Activity ▸ No line before the one containing "- Requires Python" is to be output; retype exactly that line and all lines that follow it to the end of the records.

[[ Material for the task, beginning ]]

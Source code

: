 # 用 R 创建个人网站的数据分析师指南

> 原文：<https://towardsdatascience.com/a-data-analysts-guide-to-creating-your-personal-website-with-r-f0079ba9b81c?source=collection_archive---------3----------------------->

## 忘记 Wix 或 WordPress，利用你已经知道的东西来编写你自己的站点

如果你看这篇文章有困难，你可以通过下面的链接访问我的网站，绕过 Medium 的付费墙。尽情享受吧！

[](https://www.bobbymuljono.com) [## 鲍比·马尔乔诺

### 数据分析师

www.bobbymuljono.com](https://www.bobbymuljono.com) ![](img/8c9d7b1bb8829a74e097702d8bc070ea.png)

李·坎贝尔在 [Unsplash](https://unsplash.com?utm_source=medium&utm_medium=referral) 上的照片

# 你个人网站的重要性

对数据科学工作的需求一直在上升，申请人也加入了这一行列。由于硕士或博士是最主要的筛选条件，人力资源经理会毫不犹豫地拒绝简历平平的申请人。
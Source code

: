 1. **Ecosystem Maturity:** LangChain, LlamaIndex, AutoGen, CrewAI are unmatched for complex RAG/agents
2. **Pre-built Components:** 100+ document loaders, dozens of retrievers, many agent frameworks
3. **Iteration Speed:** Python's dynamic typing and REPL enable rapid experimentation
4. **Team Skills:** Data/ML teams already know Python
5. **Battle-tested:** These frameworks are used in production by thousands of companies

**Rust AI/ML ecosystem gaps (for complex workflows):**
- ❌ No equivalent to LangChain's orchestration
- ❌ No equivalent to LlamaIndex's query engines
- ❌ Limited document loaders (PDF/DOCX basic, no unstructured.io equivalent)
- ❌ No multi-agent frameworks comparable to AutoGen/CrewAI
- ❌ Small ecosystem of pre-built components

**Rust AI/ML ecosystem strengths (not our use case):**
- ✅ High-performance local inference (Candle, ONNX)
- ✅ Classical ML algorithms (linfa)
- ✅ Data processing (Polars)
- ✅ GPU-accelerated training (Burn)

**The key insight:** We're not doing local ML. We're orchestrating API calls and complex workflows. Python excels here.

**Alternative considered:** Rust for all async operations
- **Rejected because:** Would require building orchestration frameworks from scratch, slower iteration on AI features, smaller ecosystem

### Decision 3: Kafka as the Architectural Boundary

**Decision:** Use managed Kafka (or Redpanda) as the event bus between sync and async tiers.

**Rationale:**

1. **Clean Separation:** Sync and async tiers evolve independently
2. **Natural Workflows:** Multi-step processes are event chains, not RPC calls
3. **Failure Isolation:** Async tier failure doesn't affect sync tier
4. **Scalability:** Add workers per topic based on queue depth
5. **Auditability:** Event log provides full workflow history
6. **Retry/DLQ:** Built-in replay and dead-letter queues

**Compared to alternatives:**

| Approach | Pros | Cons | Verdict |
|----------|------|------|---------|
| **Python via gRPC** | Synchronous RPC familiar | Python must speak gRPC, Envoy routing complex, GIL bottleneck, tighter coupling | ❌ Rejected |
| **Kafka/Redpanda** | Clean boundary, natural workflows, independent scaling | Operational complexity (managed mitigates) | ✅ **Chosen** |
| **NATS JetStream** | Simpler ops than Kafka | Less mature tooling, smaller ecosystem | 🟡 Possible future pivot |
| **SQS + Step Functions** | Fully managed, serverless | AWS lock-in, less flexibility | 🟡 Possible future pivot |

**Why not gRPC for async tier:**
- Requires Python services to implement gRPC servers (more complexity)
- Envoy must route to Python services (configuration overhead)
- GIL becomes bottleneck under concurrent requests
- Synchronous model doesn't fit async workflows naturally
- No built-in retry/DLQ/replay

[[ Material for the task, end ]]

Expected answer ▸
- Requires Python services to implement gRPC servers (more complexity)
- Envoy must route to Python services (configuration overhead)
- GIL becomes bottleneck under concurrent requests
- Synchronous model doesn't fit async workflows naturally
- No built-in retry/DLQ/replay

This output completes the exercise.